### Task requirements
Scan the records below for the line containing "The npm tool" and the line containing "To get started". Copy both, plus every line between, exactly.
-----
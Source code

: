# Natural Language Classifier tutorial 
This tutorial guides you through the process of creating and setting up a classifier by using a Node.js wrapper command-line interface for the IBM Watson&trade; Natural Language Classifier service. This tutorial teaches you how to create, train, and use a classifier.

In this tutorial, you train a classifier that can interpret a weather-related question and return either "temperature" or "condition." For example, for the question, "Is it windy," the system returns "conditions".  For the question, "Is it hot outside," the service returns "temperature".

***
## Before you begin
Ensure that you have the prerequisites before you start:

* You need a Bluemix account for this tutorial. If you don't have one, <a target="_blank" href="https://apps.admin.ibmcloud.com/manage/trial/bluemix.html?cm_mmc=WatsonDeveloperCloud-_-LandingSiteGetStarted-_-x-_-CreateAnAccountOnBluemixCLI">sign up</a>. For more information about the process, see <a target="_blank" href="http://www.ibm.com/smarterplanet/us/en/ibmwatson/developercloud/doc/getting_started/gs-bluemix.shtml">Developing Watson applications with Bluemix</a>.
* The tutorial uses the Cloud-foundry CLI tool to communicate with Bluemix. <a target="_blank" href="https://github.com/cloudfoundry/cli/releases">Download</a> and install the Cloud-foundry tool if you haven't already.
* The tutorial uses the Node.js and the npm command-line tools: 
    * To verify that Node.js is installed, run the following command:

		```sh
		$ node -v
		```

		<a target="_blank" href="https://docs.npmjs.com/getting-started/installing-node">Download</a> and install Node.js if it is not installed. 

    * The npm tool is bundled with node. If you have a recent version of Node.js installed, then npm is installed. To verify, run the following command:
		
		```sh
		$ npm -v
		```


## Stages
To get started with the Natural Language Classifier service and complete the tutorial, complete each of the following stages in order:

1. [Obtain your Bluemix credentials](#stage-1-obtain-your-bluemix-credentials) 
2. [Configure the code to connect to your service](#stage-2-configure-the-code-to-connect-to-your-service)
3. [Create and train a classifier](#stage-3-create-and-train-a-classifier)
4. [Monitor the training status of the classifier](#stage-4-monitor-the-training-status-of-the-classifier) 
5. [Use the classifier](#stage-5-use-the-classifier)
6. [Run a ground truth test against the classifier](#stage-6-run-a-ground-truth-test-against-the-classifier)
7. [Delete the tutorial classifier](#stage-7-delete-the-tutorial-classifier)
-----
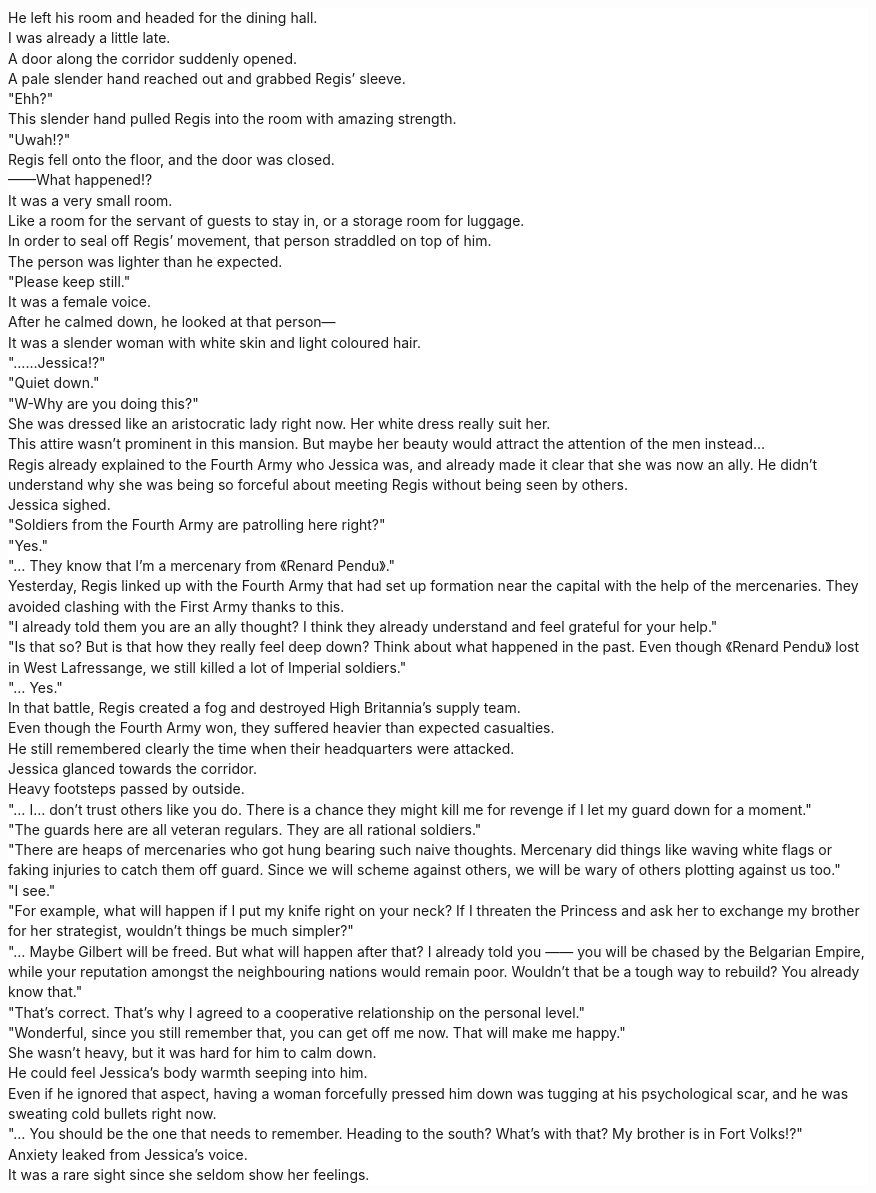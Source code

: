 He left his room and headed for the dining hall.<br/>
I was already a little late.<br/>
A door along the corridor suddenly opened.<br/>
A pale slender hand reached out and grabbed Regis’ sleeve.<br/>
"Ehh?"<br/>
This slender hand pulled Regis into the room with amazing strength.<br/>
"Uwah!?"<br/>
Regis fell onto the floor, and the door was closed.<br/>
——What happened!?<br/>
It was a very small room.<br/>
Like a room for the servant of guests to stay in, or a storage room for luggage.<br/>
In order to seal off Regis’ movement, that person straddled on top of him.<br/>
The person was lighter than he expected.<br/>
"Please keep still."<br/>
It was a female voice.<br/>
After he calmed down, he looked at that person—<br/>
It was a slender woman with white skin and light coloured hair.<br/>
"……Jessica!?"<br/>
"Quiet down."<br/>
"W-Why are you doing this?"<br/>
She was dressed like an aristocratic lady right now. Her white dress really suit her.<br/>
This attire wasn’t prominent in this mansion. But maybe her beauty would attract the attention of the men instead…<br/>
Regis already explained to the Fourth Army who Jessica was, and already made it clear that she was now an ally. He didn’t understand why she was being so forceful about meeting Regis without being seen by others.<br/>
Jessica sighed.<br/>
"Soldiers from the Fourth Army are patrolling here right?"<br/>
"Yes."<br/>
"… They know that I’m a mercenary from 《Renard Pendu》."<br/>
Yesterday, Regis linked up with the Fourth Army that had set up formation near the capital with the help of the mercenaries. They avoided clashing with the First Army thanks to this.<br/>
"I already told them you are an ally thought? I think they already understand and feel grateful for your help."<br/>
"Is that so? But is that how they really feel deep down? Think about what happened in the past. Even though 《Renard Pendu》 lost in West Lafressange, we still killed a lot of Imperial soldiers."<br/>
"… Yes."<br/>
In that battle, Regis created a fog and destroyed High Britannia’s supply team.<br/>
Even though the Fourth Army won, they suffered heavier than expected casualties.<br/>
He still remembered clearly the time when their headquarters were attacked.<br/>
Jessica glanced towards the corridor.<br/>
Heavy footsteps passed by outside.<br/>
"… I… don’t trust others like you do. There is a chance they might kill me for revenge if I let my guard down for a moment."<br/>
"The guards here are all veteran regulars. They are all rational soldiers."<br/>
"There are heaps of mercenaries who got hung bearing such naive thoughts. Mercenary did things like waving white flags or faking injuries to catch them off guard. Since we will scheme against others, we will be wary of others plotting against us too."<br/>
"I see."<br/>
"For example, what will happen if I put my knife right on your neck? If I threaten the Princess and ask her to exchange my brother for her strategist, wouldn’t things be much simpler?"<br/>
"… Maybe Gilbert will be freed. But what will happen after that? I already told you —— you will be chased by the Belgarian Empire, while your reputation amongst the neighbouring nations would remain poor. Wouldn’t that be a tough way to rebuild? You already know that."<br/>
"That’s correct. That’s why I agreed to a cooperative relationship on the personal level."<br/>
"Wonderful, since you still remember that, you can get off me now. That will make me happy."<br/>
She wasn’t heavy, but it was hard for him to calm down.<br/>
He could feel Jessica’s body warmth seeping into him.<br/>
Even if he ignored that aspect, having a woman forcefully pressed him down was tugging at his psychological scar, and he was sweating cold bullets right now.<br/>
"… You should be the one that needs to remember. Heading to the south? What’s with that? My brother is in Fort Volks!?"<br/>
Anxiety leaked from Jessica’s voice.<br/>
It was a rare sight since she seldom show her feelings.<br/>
-----
### Task response
    * The npm tool is bundled with node. If you have a recent version of Node.js installed, then npm is installed. To verify, run the following command:
		
		```sh
		$ npm -v
		```


## Stages
To get started with the Natural Language Classifier service and complete the tutorial, complete each of the following stages in order:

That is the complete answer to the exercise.